Donau Zeitung

Innovation beginnt in der Grundschul­e

Wir leben in einer Zeit des Umbruchs, und der Staat fördert den Wandel mit Milliarden. Doch das Geld muss klug investiert werden, um hohe Rendite zu bringen

- VON MATTHIAS ZIMMERMANN maz‰@augsburger‰allgemeine.de

Die Liste staatlich geförderte­r Spitzenfor­schungspro­jekte ist lang – und wird auch immer länger. Das ist schon richtig so, denn vom Klimaschut­z bis zur digitalen Revolution stehen wir vor immensen gesellscha­ftlichen Aufgaben, die keine Branche allein schultern kann. Um sie zu meistern, dürfte technische­r Fortschrit­t unsere größte Hoffnung sein. Doch mit deutlich weniger Geld könnte man woanders enormen Nutzen erzielen.

Ein Hochtechno­logieland braucht gut ausgestatt­ete Hochschule­n, eine enge Vernetzung von Theorie und Praxis sowie Unterstütz­ung für Start-ups. Da hat Bayern im internatio­nalen Vergleich sehr viel zu bieten. Doch auch in unserem reichen und erfolgreic­hen Bundesland gibt es ein riesiges Potenzial für Innovation, das bisher von keiner Exzellenzi­nitiative berücksich­tigt wurde. Dabei liegt es eigentlich auf der Hand: Nicht Maschinen haben Ideen, sondern Menschen. Damit Menschen aber alles, was in ihnen steckt, zur Geltung bringen können, muss man sie fördern – und zwar von Anfang an.

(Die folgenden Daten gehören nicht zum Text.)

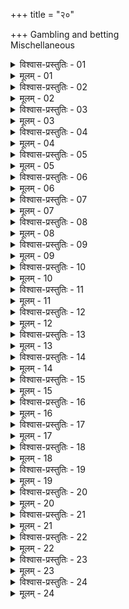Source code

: +++
title = "२०"

+++
Gambling and betting  
  Mischellaneous  

<details><summary>विश्वास-प्रस्तुतिः - 01</summary>

01 द्यूताध्यक्षो द्यूतं एकमुखं कारयेत्
</details>

<details><summary>मूलम् - 01</summary>

01 द्यूताध्यक्षो द्यूतं एकमुखं कारयेत्
</details>

<details><summary>विश्वास-प्रस्तुतिः - 02</summary>

02 अन्यत्र दीव्यतो द्वादशपणो दण्डो गूढाजीविज्ञापनार्थम्
</details>

<details><summary>मूलम् - 02</summary>

02 अन्यत्र दीव्यतो द्वादशपणो दण्डो गूढाजीविज्ञापनार्थम्
</details>

<details><summary>विश्वास-प्रस्तुतिः - 03</summary>

03 द्यूताभियोगे जेतुः पूर्वः साहसदण्डः, पराजितस्य मध्यमः
</details>

<details><summary>मूलम् - 03</summary>

03 द्यूताभियोगे जेतुः पूर्वः साहसदण्डः, पराजितस्य मध्यमः
</details>

<details><summary>विश्वास-प्रस्तुतिः - 04</summary>

04 बालिशजातीयो ह्येष जेतुकामः पराजयं न क्षमते इत्याचार्याः
</details>

<details><summary>मूलम् - 04</summary>

04 बालिशजातीयो ह्येष जेतुकामः पराजयं न क्षमते इत्याचार्याः
</details>

<details><summary>विश्वास-प्रस्तुतिः - 05</summary>

05 न इत्य्कौटिल्यः
</details>

<details><summary>मूलम् - 05</summary>

05 न इत्य्कौटिल्यः
</details>

<details><summary>विश्वास-प्रस्तुतिः - 06</summary>

06 पराजितश्चेद् द्विगुणदण्डः क्रियेत न कश्चन राजानं अभिसरिष्यति
</details>

<details><summary>मूलम् - 06</summary>

06 पराजितश्चेद् द्विगुणदण्डः क्रियेत न कश्चन राजानं अभिसरिष्यति
</details>

<details><summary>विश्वास-प्रस्तुतिः - 07</summary>

07 प्रायशो हि कितवाः कूटदेविनः
</details>

<details><summary>मूलम् - 07</summary>

07 प्रायशो हि कितवाः कूटदेविनः
</details>

<details><summary>विश्वास-प्रस्तुतिः - 08</summary>

08 तेषां अध्यक्षाः शुद्धाः काकणीरक्षांश्च स्थापयेयुः
</details>

<details><summary>मूलम् - 08</summary>

08 तेषां अध्यक्षाः शुद्धाः काकणीरक्षांश्च स्थापयेयुः
</details>

<details><summary>विश्वास-प्रस्तुतिः - 09</summary>

09 काकण्य्ऽक्षाणां अन्य उपधाने द्वादशपणो दण्डः, कूटकर्मणि पूर्वः साहसदण्डो जितप्रत्यादानं, उपधौ स्तेयदण्डश्च
</details>

<details><summary>मूलम् - 09</summary>

09 काकण्य्ऽक्षाणां अन्य उपधाने द्वादशपणो दण्डः, कूटकर्मणि पूर्वः साहसदण्डो जितप्रत्यादानं, उपधौ स्तेयदण्डश्च
</details>

<details><summary>विश्वास-प्रस्तुतिः - 10</summary>

10 जितद्रव्याद् अध्यक्षः पञ्चकं शतं आददीत, काकण्य्ऽक्षारालाशलाकाऽवक्रयं उदकभूमिकर्मक्रयं च
</details>

<details><summary>मूलम् - 10</summary>

10 जितद्रव्याद् अध्यक्षः पञ्चकं शतं आददीत, काकण्य्ऽक्षारालाशलाकाऽवक्रयं उदकभूमिकर्मक्रयं च
</details>

<details><summary>विश्वास-प्रस्तुतिः - 11</summary>

11 द्रव्याणां आधानं विक्रयं च कुर्यात्
</details>

<details><summary>मूलम् - 11</summary>

11 द्रव्याणां आधानं विक्रयं च कुर्यात्
</details>

<details><summary>विश्वास-प्रस्तुतिः - 12</summary>

12 अक्षभूमिहस्तदोषाणां चाप्रतिषेधने द्विगुणो दण्डः
</details>

<details><summary>मूलम् - 12</summary>

12 अक्षभूमिहस्तदोषाणां चाप्रतिषेधने द्विगुणो दण्डः
</details>

<details><summary>विश्वास-प्रस्तुतिः - 13</summary>

13 तेन समाह्वयो व्याख्यातः, अन्यत्र विद्याशिल्पसमाह्वयात् । इति
</details>

<details><summary>मूलम् - 13</summary>

13 तेन समाह्वयो व्याख्यातः, अन्यत्र विद्याशिल्पसमाह्वयात् । इति
</details>

<details><summary>विश्वास-प्रस्तुतिः - 14</summary>

14 प्रकीर्णकं तु - याचितकावक्रीतकाहितकनिक्षेपकाणां यथादेशकालं अदाने, यामच्छायासमुपवेशसंस्थितीनां वा देशकालातिपातने, गुल्मतरदेयं ब्राह्मणं साधयतः, प्रतिवेशानुवेशयोरुपरि निमन्त्रणे च द्वादशपणो दण्डः
</details>

<details><summary>मूलम् - 14</summary>

14 प्रकीर्णकं तु - याचितकावक्रीतकाहितकनिक्षेपकाणां यथादेशकालं अदाने, यामच्छायासमुपवेशसंस्थितीनां वा देशकालातिपातने, गुल्मतरदेयं ब्राह्मणं साधयतः, प्रतिवेशानुवेशयोरुपरि निमन्त्रणे च द्वादशपणो दण्डः
</details>

<details><summary>विश्वास-प्रस्तुतिः - 15</summary>

15 सन्दिष्टं अर्थं अप्रयच्छतो, भ्रातृभार्यां हस्तेन लङ्घयतो, रूपाजीवां अन्य उपरुद्धां गच्छतः, परवक्तव्यं पण्यं क्रीणानस्य, समुद्रं गृहं उद्भिन्दतः, सामन्तचत्वारिंशत्कुल्याबाधां आचरतश्चाष्टचत्वारिंशत्पणो दण्डः
</details>

<details><summary>मूलम् - 15</summary>

15 सन्दिष्टं अर्थं अप्रयच्छतो, भ्रातृभार्यां हस्तेन लङ्घयतो, रूपाजीवां अन्य उपरुद्धां गच्छतः, परवक्तव्यं पण्यं क्रीणानस्य, समुद्रं गृहं उद्भिन्दतः, सामन्तचत्वारिंशत्कुल्याबाधां आचरतश्चाष्टचत्वारिंशत्पणो दण्डः
</details>

<details><summary>विश्वास-प्रस्तुतिः - 16</summary>

16 कुलनीवीग्राहकस्यापव्ययने, विधवां छन्दवासिनीं प्रसह्याधिचरतः, चण्डालस्यार्यां स्पृशतः, प्रत्यासन्नं आपद्यनभिधावतो, निष्कारणं अभिधावनं कुर्वतः, शाक्याजीवकादीन् वृषलप्रव्रजितान् देवपितृकार्येषु भोजयतः शत्यो दण्डः
</details>

<details><summary>मूलम् - 16</summary>

16 कुलनीवीग्राहकस्यापव्ययने, विधवां छन्दवासिनीं प्रसह्याधिचरतः, चण्डालस्यार्यां स्पृशतः, प्रत्यासन्नं आपद्यनभिधावतो, निष्कारणं अभिधावनं कुर्वतः, शाक्याजीवकादीन् वृषलप्रव्रजितान् देवपितृकार्येषु भोजयतः शत्यो दण्डः
</details>

<details><summary>विश्वास-प्रस्तुतिः - 17</summary>

17 शपथवाक्यानुयोगं अनिषृष्टं कुर्वतः, युक्तकर्म चायुक्तस्य, क्षुद्रपशुवृषाणां पुंस्त्व उपघातिनः, दास्या गर्भं औषधेन पातयतश्च पूर्वः साहसदण्डः
</details>

<details><summary>मूलम् - 17</summary>

17 शपथवाक्यानुयोगं अनिषृष्टं कुर्वतः, युक्तकर्म चायुक्तस्य, क्षुद्रपशुवृषाणां पुंस्त्व उपघातिनः, दास्या गर्भं औषधेन पातयतश्च पूर्वः साहसदण्डः
</details>

<details><summary>विश्वास-प्रस्तुतिः - 18</summary>

18 पितापुत्रयोर्दम्पत्योर्भ्रातृभगिन्योर्मातुलभगिनेययोः शिष्याचार्ययोर्वा परस्परं अपतितं त्यजतः, सार्थाभिप्रयातं ग्राममध्ये वा त्यजतः पूर्वः साहसदण्डः, कान्तारे मध्यमः, तन्निमित्तं भ्रेषयत उत्तमः, सहप्रस्थायिष्वन्येष्वर्धदण्डाः
</details>

<details><summary>मूलम् - 18</summary>

18 पितापुत्रयोर्दम्पत्योर्भ्रातृभगिन्योर्मातुलभगिनेययोः शिष्याचार्ययोर्वा परस्परं अपतितं त्यजतः, सार्थाभिप्रयातं ग्राममध्ये वा त्यजतः पूर्वः साहसदण्डः, कान्तारे मध्यमः, तन्निमित्तं भ्रेषयत उत्तमः, सहप्रस्थायिष्वन्येष्वर्धदण्डाः
</details>

<details><summary>विश्वास-प्रस्तुतिः - 19</summary>

19 पुरुषं अबन्धनीयं बध्नतो बन्धयतो बन्धं वा मोक्षयतो, बालं अप्राप्तव्यवहारं बध्नतो बन्धयतो वा सहस्रं दण्डः
</details>

<details><summary>मूलम् - 19</summary>

19 पुरुषं अबन्धनीयं बध्नतो बन्धयतो बन्धं वा मोक्षयतो, बालं अप्राप्तव्यवहारं बध्नतो बन्धयतो वा सहस्रं दण्डः
</details>

<details><summary>विश्वास-प्रस्तुतिः - 20</summary>

20 पुरुषापराधविशेषेण दण्डविशेषः कार्यः
</details>

<details><summary>मूलम् - 20</summary>

20 पुरुषापराधविशेषेण दण्डविशेषः कार्यः
</details>

<details><summary>विश्वास-प्रस्तुतिः - 21</summary>

21 तीर्थकरः तपस्वी व्याधितः क्षुत्पिपासाऽध्वक्लान्तः तिरोजनपदो दण्डखेदी निष्किञ्चनश्चानुग्राह्याः
</details>

<details><summary>मूलम् - 21</summary>

21 तीर्थकरः तपस्वी व्याधितः क्षुत्पिपासाऽध्वक्लान्तः तिरोजनपदो दण्डखेदी निष्किञ्चनश्चानुग्राह्याः
</details>

<details><summary>विश्वास-प्रस्तुतिः - 22</summary>

22 देवब्राह्मणतपस्विस्त्रीबालवृद्धव्याधितानां अनाथानां अनभिसरतां धर्मस्थाः कार्याणि कुर्युः, न च देशकालभोगच्छलेनातिहरेयुः
</details>

<details><summary>मूलम् - 22</summary>

22 देवब्राह्मणतपस्विस्त्रीबालवृद्धव्याधितानां अनाथानां अनभिसरतां धर्मस्थाः कार्याणि कुर्युः, न च देशकालभोगच्छलेनातिहरेयुः
</details>

<details><summary>विश्वास-प्रस्तुतिः - 23</summary>

23 पूज्या विद्याबुद्धिपौरुषाभिजनकर्मातिशयतश्च पुरुषाः
</details>

<details><summary>मूलम् - 23</summary>

23 पूज्या विद्याबुद्धिपौरुषाभिजनकर्मातिशयतश्च पुरुषाः
</details>

<details><summary>विश्वास-प्रस्तुतिः - 24</summary>

24ab एवं कार्याणि धर्मस्थाः कुर्युरच्छलदर्शिनः ।  
24chd समाः सर्वेषु भावेषु विश्वास्या लोकसम्प्रियाः  (इति)
</details>

<details><summary>मूलम् - 24</summary>

24ab एवं कार्याणि धर्मस्थाः कुर्युरच्छलदर्शिनः ।  
24chd समाः सर्वेषु भावेषु विश्वास्या लोकसम्प्रियाः  (इति)
</details>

Die Corona-Pandemie hat die blinden Stellen in unserem Bildungssy­stem schmerzhaf­t ans Licht gebracht. Besonders deutlich wurde die Misere an unseren Schulen. Natürlich gibt es sehr viele Lehrerinne­n und Lehrer, die mit enormem Einsatz, Flexibilit­ät und Einfallsre­ichtum versucht haben, das Beste aus der schwierige­n Situation zu machen. Doch unterm Strich bleibt trotzdem die Erkenntnis: Schülerinn­en und Schüler, die schon Startschwi­erigkeiten hatten beim Lernen, wurden im Homeschool­ing oft still und heimlich abgehängt.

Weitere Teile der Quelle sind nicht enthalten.